The Top 3 Stocks Better than Black Friday Bargains

Nov 23, 2022

Let’s just forget 2022 ever happened.

Over these last year, inflation hit a 40-year high.  There were fears of recession. Nearly 63% of U.S. consumers were living paycheck to paycheck. Markets were crushed.  Home sales began to fall at the fastest rate in decades. Consumer spending fell.  The Federal Reserve got far too aggressive in fighting inflation.

Plus, according to The Economic Collapse blog, “two-thirds of Americans believe that economic conditions are getting worse.  When such a large proportion of the population starts behaving as though an economic downturn is coming, that actually makes an economic downturn even more likely.  So many Americans are starting to hold on to their money more tightly, and that is having lots of ripple effects.”

While that’s certainly a lot of negativity, there’s reason to be thankful.

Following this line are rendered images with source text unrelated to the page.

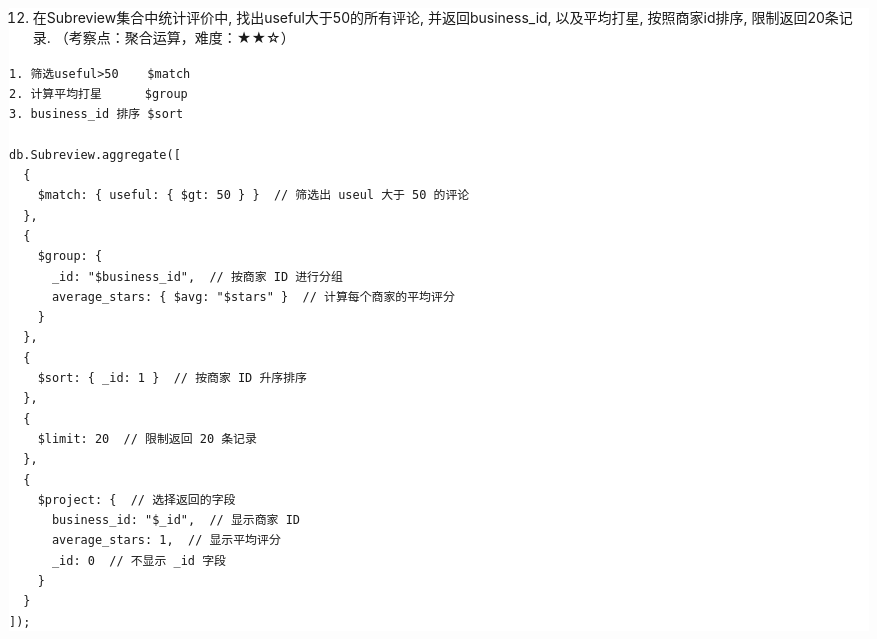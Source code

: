 12.	在Subreview集合中统计评价中, 找出useful大于50的所有评论, 并返回business_id, 以及平均打星, 按照商家id排序, 限制返回20条记录.
（考察点：聚合运算，难度：★★☆）

```
1. 筛选useful>50    $match
2. 计算平均打星      $group
3. business_id 排序 $sort

db.Subreview.aggregate([
  { 
    $match: { useful: { $gt: 50 } }  // 筛选出 useul 大于 50 的评论
  },
  {
    $group: {
      _id: "$business_id",  // 按商家 ID 进行分组
      average_stars: { $avg: "$stars" }  // 计算每个商家的平均评分
    }
  },
  {
    $sort: { _id: 1 }  // 按商家 ID 升序排序
  },
  {
    $limit: 20  // 限制返回 20 条记录
  },
  {
    $project: {  // 选择返回的字段
      business_id: "$_id",  // 显示商家 ID
      average_stars: 1,  // 显示平均评分
      _id: 0  // 不显示 _id 字段
    }
  }
]);
```
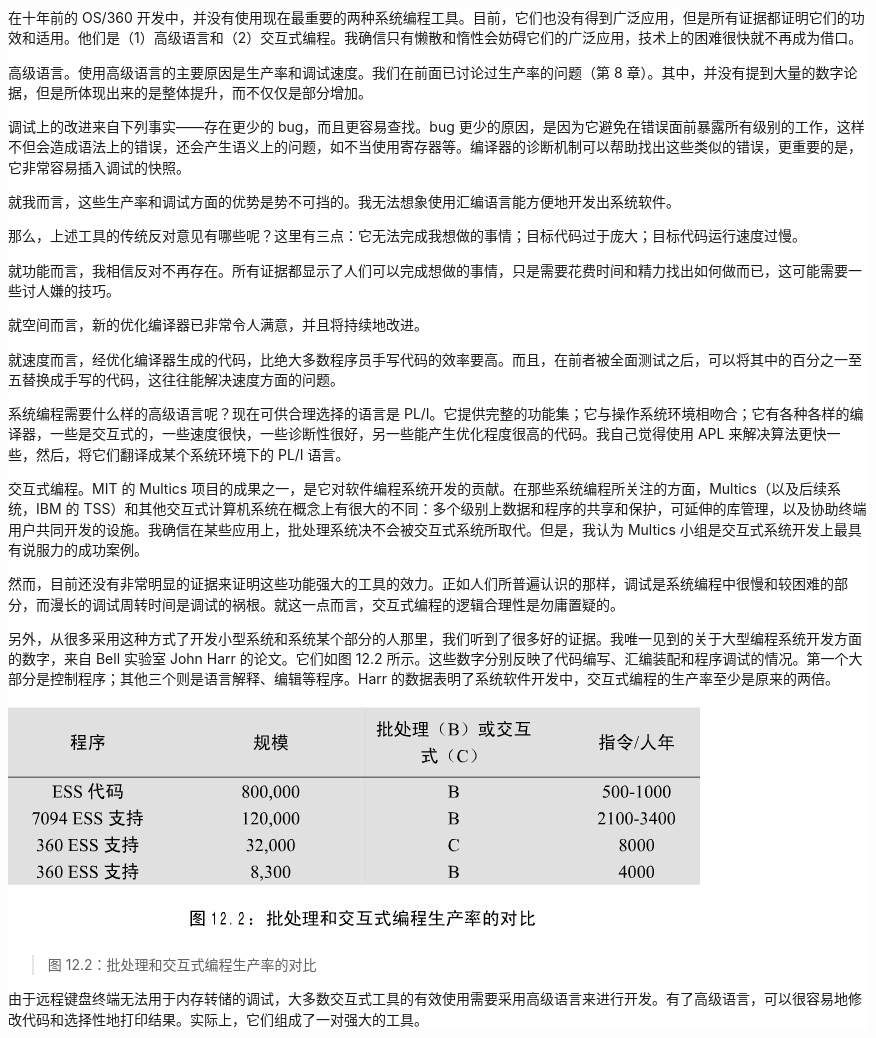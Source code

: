 在十年前的 OS/360 开发中，并没有使用现在最重要的两种系统编程工具。目前，它们也没有得到广泛应用，但是所有证据都证明它们的功效和适用。他们是（1）高级语言和（2）交互式编程。我确信只有懒散和惰性会妨碍它们的广泛应用，技术上的困难很快就不再成为借口。

高级语言。使用高级语言的主要原因是生产率和调试速度。我们在前面已讨论过生产率的问题（第 8 章）。其中，并没有提到大量的数字论据，但是所体现出来的是整体提升，而不仅仅是部分增加。

调试上的改进来自下列事实——存在更少的 bug，而且更容易查找。bug 更少的原因，是因为它避免在错误面前暴露所有级别的工作，这样不但会造成语法上的错误，还会产生语义上的问题，如不当使用寄存器等。编译器的诊断机制可以帮助找出这些类似的错误，更重要的是，它非常容易插入调试的快照。

就我而言，这些生产率和调试方面的优势是势不可挡的。我无法想象使用汇编语言能方便地开发出系统软件。

那么，上述工具的传统反对意见有哪些呢？这里有三点：它无法完成我想做的事情；目标代码过于庞大；目标代码运行速度过慢。

就功能而言，我相信反对不再存在。所有证据都显示了人们可以完成想做的事情，只是需要花费时间和精力找出如何做而已，这可能需要一些讨人嫌的技巧。

就空间而言，新的优化编译器已非常令人满意，并且将持续地改进。

就速度而言，经优化编译器生成的代码，比绝大多数程序员手写代码的效率要高。而且，在前者被全面测试之后，可以将其中的百分之一至五替换成手写的代码，这往往能解决速度方面的问题。

系统编程需要什么样的高级语言呢？现在可供合理选择的语言是 PL/I。它提供完整的功能集；它与操作系统环境相吻合；它有各种各样的编译器，一些是交互式的，一些速度很快，一些诊断性很好，另一些能产生优化程度很高的代码。我自己觉得使用 APL 来解决算法更快一些，然后，将它们翻译成某个系统环境下的 PL/I 语言。

交互式编程。MIT 的 Multics 项目的成果之一，是它对软件编程系统开发的贡献。在那些系统编程所关注的方面，Multics（以及后续系统，IBM 的 TSS）和其他交互式计算机系统在概念上有很大的不同：多个级别上数据和程序的共享和保护，可延伸的库管理，以及协助终端用户共同开发的设施。我确信在某些应用上，批处理系统决不会被交互式系统所取代。但是，我认为 Multics 小组是交互式系统开发上最具有说服力的成功案例。

然而，目前还没有非常明显的证据来证明这些功能强大的工具的效力。正如人们所普遍认识的那样，调试是系统编程中很慢和较困难的部分，而漫长的调试周转时间是调试的祸根。就这一点而言，交互式编程的逻辑合理性是勿庸置疑的。

另外，从很多采用这种方式了开发小型系统和系统某个部分的人那里，我们听到了很多好的证据。我唯一见到的关于大型编程系统开发方面的数字，来自 Bell 实验室 John Harr 的论文。它们如图 12.2 所示。这些数字分别反映了代码编写、汇编装配和程序调试的情况。第一个大部分是控制程序；其他三个则是语言解释、编辑等程序。Harr 的数据表明了系统软件开发中，交互式编程的生产率至少是原来的两倍。

![批处理和交互式编程生产率的对比](figures/fg12-2.jpg)
> 图 12.2：批处理和交互式编程生产率的对比

由于远程键盘终端无法用于内存转储的调试，大多数交互式工具的有效使用需要采用高级语言来进行开发。有了高级语言，可以很容易地修改代码和选择性地打印结果。实际上，它们组成了一对强大的工具。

That’s because the pullback is handing us rock bottom prices on rock solid stocks, including:

Amazon (AMZN)

Amazon has been a slow-motion train wreck.  In fact, after testing a 2022 high of $170, the ecommerce giant fell to less than $95 a share.  The last time it was this cheap was April 2020.  

Plus, we have to consider that this $943 billion stock now trades at less than two times sales.  The last time it traded anywhere near this level was back in 2015. 

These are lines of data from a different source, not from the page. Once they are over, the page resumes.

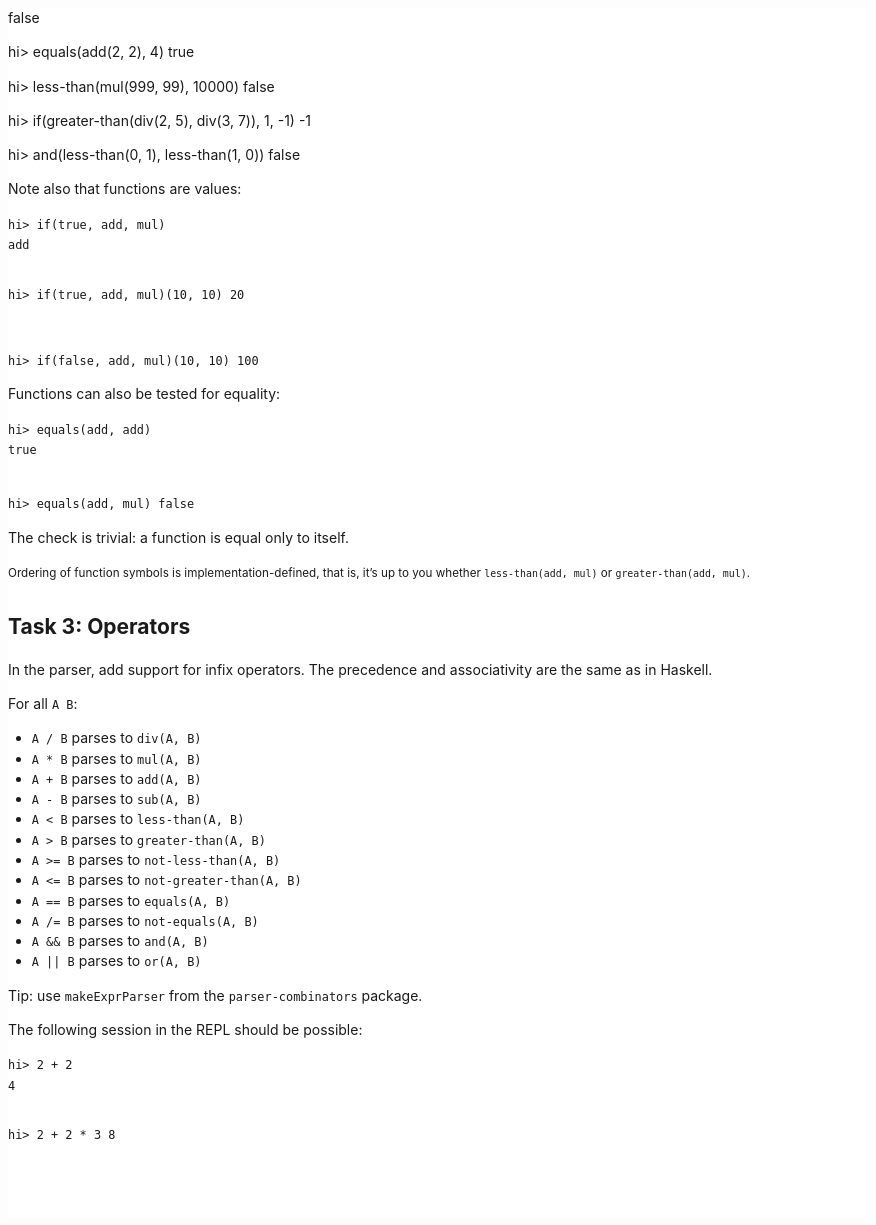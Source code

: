 false

hi&gt; equals(add(2, 2), 4)
true

hi&gt; less-than(mul(999, 99), 10000)
false

hi&gt; if(greater-than(div(2, 5), div(3, 7)), 1, -1)
-1

hi&gt; and(less-than(0, 1), less-than(1, 0))
false</code></pre>
<p>Note also that functions are values:</p>
<pre><code>hi&gt; if(true, add, mul)
add

hi&gt; if(true, add, mul)(10, 10)
20

hi&gt; if(false, add, mul)(10, 10)
100</code></pre>
<p>Functions can also be tested for equality:</p>
<pre><code>hi&gt; equals(add, add)
true

hi&gt; equals(add, mul)
false</code></pre>
<p>The check is trivial: a function is equal only to itself.</p>
<p><small>Ordering of function symbols is implementation-defined, that is, it’s up to you whether <code>less-than(add, mul)</code> or <code>greater-than(add, mul)</code>.</small></p>
<h2 id="task-3-operators">Task 3: Operators</h2>
<p>In the parser, add support for infix operators. The precedence and associativity are the same as in Haskell.</p>
<p>For all <code>A B</code>:</p>
<ul>
<li><code>A / B</code> parses to <code>div(A, B)</code></li>
<li><code>A * B</code> parses to <code>mul(A, B)</code></li>
<li><code>A + B</code> parses to <code>add(A, B)</code></li>
<li><code>A - B</code> parses to <code>sub(A, B)</code></li>
<li><code>A &lt; B</code> parses to <code>less-than(A, B)</code></li>
<li><code>A &gt; B</code> parses to <code>greater-than(A, B)</code></li>
<li><code>A &gt;= B</code> parses to <code>not-less-than(A, B)</code></li>
<li><code>A &lt;= B</code> parses to <code>not-greater-than(A, B)</code></li>
<li><code>A == B</code> parses to <code>equals(A, B)</code></li>
<li><code>A /= B</code> parses to <code>not-equals(A, B)</code></li>
<li><code>A &amp;&amp; B</code> parses to <code>and(A, B)</code></li>
<li><code>A || B</code> parses to <code>or(A, B)</code></li>
</ul>
<p>Tip: use <code>makeExprParser</code> from the <code>parser-combinators</code> package.</p>
<p>The following session in the REPL should be possible:</p>
<pre><code>hi&gt; 2 + 2
4

hi&gt; 2 + 2 * 3
8
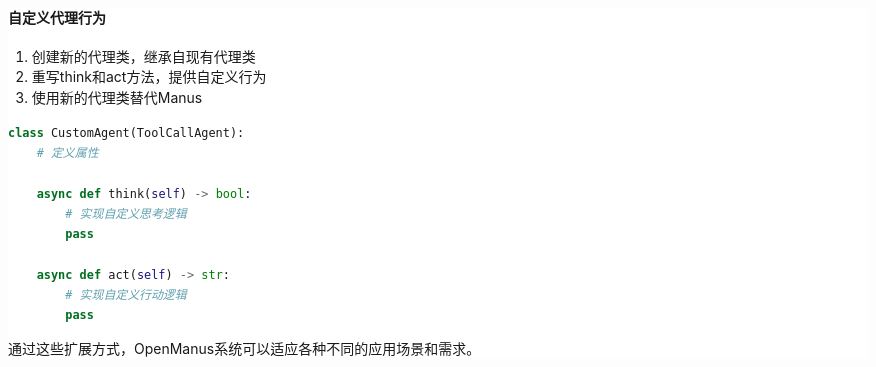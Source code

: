 #### 自定义代理行为

1. 创建新的代理类，继承自现有代理类
2. 重写think和act方法，提供自定义行为
3. 使用新的代理类替代Manus

```python
class CustomAgent(ToolCallAgent):
    # 定义属性
    
    async def think(self) -> bool:
        # 实现自定义思考逻辑
        pass
        
    async def act(self) -> str:
        # 实现自定义行动逻辑
        pass
```

通过这些扩展方式，OpenManus系统可以适应各种不同的应用场景和需求。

Sure, it’s seen slower growth, with lower-than-normal sales. In its third quarter, for example, the company posted revenue of $127.1 billion, which was up about 15% year over year.  Unfortunately, it was lighter than expectations for $127.46 billion. Multiple analysts have even lowered their price targets on the stock.  Inflation, supply chain issues, lower consumer spending, and fears of recession have been just as damaging.

But at less than $95, most of the negativity has been priced in.  Plus, not to sound simplistic, but this is Amazon.  It’ll come back with patience, and with the recovery of consumer spending.

Advanced Micro Devices (AMD)

Advanced Micro Devices was another tech disaster.  After opening 2022 around $150, it sank to less than $60.  All thanks to broad market weakness, inflation, fears of recession, price target cuts, and plunging PC demand.  The good news is the bad news has been priced in, we believe.

Better, analysts like the stock here.  UBS upgraded AMD to a buy rating, with a price target of $95 a share.  Baird analyst Tristan Gerra also just upgraded the beaten-down tech name to outperform with a price target of $100.  He believes the company’s newest Genoa chips could widen the company’s competitive moat.  

Tesla (TSLA)

Tesla is another one of the biggest disasters of 2022.  Since January, the electric vehicle stock fell from a high of about $400 to $168 a share.  All thanks to poor earnings growth, and fears that Elon Musk’s involvement with Twitter would shift his focus.  But what many are forgetting is that governments all around the world want millions of electric vehicles on the roads, as of yesterday.  That’ll be very rewarding for a stock like TSLA moving forward.

Time is on Tesla’s side once you factor in future growth, new product releases, and the fact that Tesla is debt free.  At less than $100, TSLA offers great long-term value.